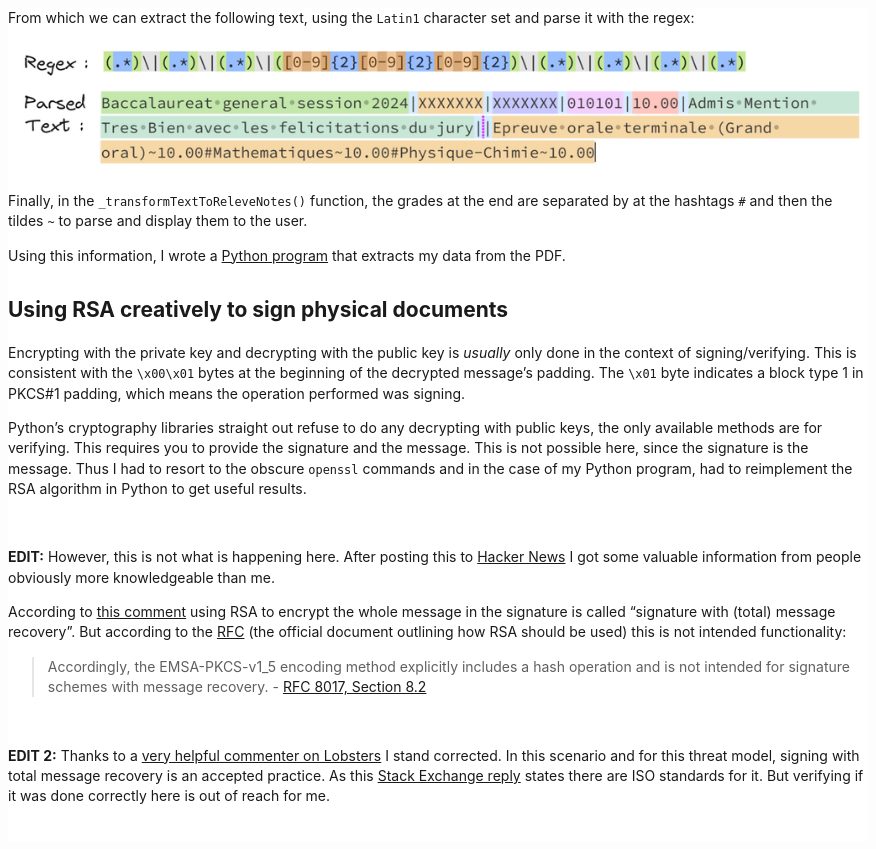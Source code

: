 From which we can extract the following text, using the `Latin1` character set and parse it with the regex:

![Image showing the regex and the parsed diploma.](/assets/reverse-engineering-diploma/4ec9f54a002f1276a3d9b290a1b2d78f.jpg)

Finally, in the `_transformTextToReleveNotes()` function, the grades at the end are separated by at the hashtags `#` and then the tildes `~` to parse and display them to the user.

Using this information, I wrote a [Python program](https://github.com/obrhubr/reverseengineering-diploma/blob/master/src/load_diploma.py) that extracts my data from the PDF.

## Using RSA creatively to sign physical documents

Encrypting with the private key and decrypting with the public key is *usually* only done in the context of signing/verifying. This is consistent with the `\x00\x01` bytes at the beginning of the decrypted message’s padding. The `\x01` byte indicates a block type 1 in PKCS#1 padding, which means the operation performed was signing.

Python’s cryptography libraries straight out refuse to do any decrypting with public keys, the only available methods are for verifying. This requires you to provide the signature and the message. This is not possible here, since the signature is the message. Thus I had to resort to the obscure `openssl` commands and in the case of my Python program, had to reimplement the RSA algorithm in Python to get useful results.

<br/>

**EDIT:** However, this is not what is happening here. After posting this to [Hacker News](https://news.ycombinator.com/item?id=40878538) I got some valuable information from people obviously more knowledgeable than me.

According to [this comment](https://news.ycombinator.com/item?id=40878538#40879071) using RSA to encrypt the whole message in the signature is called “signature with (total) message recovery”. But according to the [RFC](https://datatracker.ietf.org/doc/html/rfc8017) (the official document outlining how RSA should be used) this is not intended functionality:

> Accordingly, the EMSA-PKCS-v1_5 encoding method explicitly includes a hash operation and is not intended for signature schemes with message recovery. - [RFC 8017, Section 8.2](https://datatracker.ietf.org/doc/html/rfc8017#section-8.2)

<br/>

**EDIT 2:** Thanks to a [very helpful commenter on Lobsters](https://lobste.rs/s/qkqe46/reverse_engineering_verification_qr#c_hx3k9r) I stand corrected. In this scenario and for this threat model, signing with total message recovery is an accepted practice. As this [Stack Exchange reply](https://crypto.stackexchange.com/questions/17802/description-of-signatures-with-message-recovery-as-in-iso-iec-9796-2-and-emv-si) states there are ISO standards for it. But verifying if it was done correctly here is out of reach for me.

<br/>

○ ○ ○ ○ ○

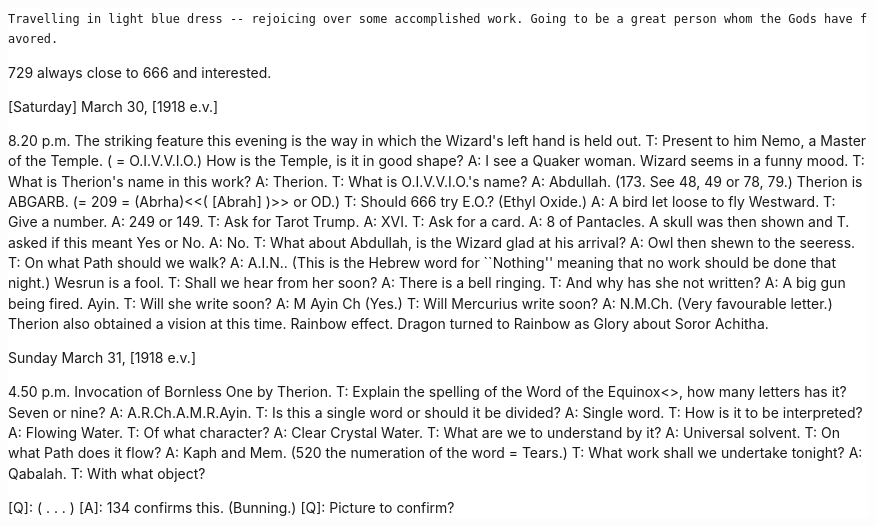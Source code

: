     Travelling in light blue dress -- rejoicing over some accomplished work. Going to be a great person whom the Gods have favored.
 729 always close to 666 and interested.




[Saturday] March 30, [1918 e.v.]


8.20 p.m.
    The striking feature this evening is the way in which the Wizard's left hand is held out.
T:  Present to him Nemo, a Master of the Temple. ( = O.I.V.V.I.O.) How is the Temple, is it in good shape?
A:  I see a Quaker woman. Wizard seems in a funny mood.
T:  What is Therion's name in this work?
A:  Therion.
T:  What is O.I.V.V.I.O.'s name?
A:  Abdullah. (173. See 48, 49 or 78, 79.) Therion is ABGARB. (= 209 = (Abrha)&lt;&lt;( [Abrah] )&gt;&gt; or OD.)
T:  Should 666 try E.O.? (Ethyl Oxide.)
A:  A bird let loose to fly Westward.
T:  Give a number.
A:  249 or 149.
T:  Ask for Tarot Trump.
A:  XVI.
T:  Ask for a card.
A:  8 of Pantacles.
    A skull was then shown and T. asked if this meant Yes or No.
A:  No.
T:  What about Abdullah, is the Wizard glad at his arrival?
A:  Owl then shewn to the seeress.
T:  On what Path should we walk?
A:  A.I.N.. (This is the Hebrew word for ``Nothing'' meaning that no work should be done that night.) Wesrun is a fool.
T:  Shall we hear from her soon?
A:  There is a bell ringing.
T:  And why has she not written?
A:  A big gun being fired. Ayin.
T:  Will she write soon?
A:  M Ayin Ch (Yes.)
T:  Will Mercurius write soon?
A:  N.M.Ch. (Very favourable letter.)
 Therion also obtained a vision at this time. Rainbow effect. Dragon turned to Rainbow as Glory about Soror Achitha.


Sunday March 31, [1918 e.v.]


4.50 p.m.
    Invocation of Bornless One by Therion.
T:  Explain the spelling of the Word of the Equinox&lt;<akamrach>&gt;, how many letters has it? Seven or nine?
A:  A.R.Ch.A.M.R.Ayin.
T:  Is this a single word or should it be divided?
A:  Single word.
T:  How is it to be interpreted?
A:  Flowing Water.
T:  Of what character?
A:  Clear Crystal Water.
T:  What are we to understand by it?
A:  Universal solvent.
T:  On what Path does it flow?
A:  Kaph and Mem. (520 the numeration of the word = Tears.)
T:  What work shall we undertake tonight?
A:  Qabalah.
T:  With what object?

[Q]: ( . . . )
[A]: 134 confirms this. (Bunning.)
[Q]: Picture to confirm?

○ ○ ○ ○ ○

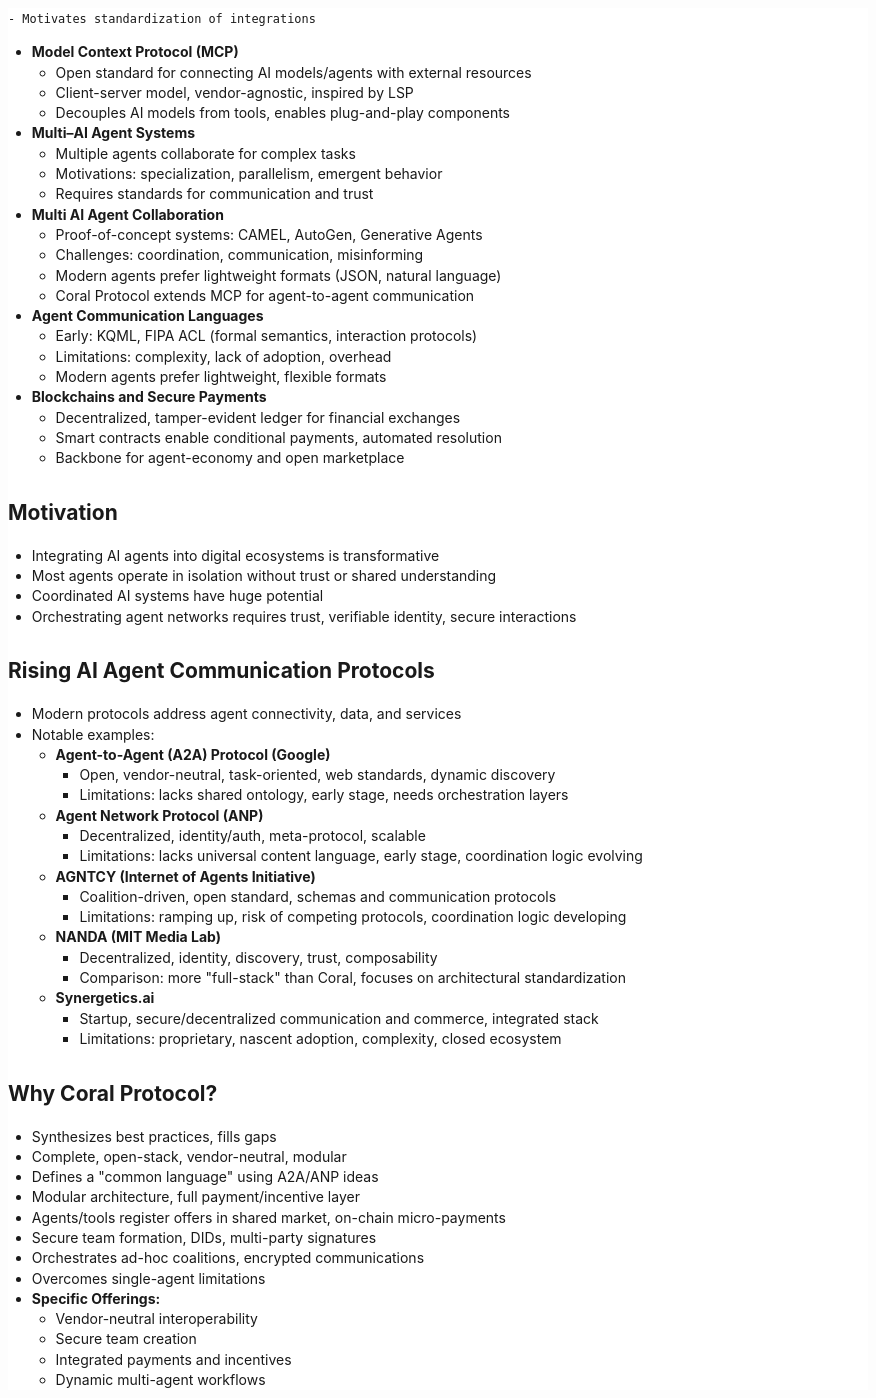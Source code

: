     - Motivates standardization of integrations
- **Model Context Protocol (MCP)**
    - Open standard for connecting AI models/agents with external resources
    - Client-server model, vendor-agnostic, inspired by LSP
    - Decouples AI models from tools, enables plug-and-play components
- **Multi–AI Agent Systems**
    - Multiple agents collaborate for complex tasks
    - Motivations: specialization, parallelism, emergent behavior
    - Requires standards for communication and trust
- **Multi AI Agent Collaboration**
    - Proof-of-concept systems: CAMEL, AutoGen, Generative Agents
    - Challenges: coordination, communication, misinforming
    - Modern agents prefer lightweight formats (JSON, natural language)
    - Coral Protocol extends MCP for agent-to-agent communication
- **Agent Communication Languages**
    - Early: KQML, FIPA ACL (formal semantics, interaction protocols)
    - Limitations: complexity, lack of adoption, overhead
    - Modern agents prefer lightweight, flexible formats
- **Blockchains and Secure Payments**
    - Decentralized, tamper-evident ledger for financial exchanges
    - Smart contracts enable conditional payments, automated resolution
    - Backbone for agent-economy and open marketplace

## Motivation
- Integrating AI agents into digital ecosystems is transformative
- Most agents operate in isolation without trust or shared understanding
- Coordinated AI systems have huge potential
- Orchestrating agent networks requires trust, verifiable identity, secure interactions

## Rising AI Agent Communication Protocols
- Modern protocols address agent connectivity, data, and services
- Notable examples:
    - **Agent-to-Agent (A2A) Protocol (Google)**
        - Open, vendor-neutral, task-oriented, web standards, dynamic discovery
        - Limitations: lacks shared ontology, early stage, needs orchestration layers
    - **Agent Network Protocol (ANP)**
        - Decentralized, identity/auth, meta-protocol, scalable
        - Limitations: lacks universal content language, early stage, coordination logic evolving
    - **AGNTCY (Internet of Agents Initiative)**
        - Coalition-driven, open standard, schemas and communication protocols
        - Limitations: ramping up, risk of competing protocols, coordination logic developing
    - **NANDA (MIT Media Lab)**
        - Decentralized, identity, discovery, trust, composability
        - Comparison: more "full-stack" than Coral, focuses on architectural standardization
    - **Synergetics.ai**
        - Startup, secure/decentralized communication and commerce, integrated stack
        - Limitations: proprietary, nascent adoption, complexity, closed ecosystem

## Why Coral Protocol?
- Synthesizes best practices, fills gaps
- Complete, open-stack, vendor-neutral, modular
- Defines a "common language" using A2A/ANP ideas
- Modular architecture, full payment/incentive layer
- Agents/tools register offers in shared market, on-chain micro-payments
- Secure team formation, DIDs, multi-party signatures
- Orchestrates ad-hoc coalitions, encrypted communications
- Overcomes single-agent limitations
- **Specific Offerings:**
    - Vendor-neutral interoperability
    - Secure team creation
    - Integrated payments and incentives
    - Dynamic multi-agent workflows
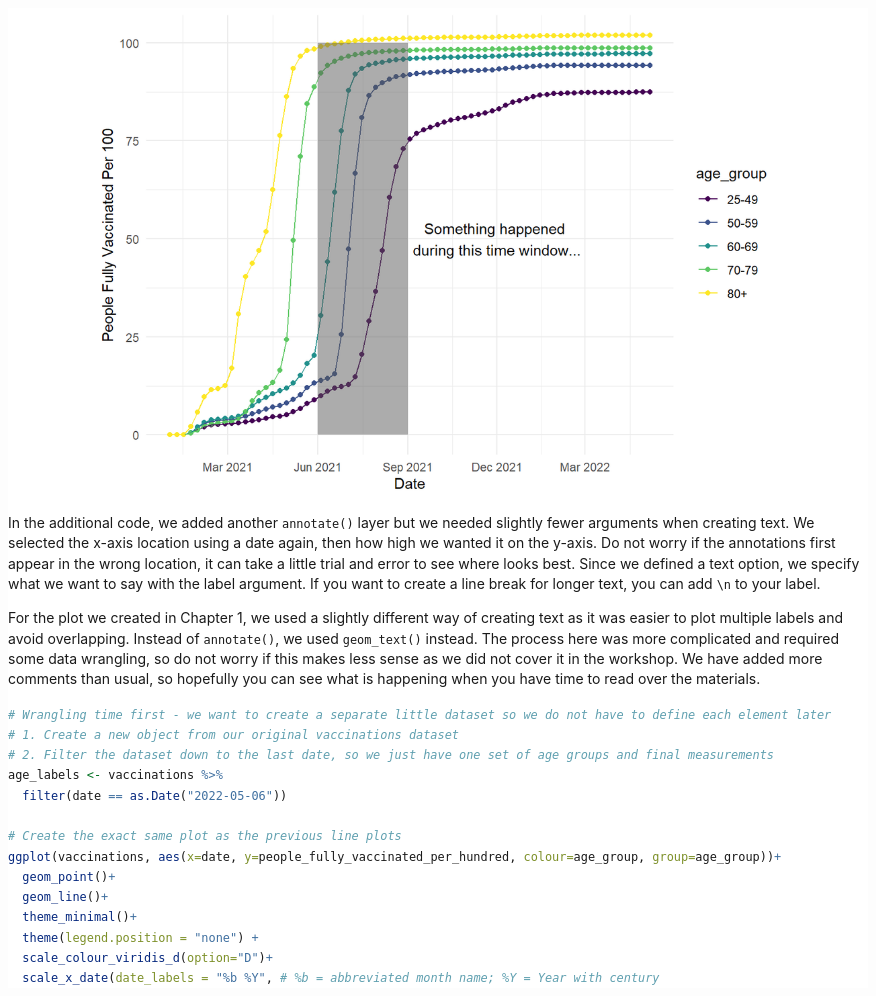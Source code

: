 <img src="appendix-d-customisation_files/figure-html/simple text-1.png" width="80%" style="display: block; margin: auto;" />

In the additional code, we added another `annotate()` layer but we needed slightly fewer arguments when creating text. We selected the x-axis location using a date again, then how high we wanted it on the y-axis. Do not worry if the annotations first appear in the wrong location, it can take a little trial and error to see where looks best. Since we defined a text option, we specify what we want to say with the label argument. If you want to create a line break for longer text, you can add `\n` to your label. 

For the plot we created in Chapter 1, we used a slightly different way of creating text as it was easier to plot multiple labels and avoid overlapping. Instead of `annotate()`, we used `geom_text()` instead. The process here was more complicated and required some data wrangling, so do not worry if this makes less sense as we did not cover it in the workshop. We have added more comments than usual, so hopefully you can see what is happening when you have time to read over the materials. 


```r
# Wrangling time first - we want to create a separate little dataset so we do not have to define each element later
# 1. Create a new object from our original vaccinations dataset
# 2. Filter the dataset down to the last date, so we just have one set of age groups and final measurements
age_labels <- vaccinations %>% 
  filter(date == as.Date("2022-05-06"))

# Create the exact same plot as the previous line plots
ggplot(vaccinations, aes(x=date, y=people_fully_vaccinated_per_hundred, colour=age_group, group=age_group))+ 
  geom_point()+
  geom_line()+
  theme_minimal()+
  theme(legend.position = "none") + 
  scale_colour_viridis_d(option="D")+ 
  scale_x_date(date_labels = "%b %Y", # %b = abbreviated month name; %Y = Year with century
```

○ ○ ○ ○ ○

◆ **Task description**:
Out of the data above, set down the lines from the one with "Of what character?" to the one with "[Q]: Picture to confirm?", both included, exactly as written and with no additions.

◆ **Written solution**:
T:  Of what character?
A:  Clear Crystal Water.
T:  What are we to understand by it?
A:  Universal solvent.
T:  On what Path does it flow?
A:  Kaph and Mem. (520 the numeration of the word = Tears.)
T:  What work shall we undertake tonight?
A:  Qabalah.
T:  With what object?

[Q]: ( . . . )
[A]: 134 confirms this. (Bunning.)
[Q]: Picture to confirm?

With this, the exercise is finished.